◆ Source data
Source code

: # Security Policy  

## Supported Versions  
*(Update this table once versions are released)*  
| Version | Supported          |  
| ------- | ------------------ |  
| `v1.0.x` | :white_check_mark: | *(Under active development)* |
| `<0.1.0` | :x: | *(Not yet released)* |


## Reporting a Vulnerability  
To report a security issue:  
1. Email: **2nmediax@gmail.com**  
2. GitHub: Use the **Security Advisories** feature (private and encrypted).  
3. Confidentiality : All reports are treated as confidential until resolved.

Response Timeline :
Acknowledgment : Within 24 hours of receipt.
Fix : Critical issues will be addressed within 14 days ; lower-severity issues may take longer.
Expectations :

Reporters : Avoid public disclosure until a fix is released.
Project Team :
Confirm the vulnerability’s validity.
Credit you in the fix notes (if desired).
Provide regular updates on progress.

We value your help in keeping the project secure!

◆ About this task
Which lines in the records above contain the string "Supported"? Copy them.

◆ Exercise solution
## Supported Versions  
| Version | Supported          |  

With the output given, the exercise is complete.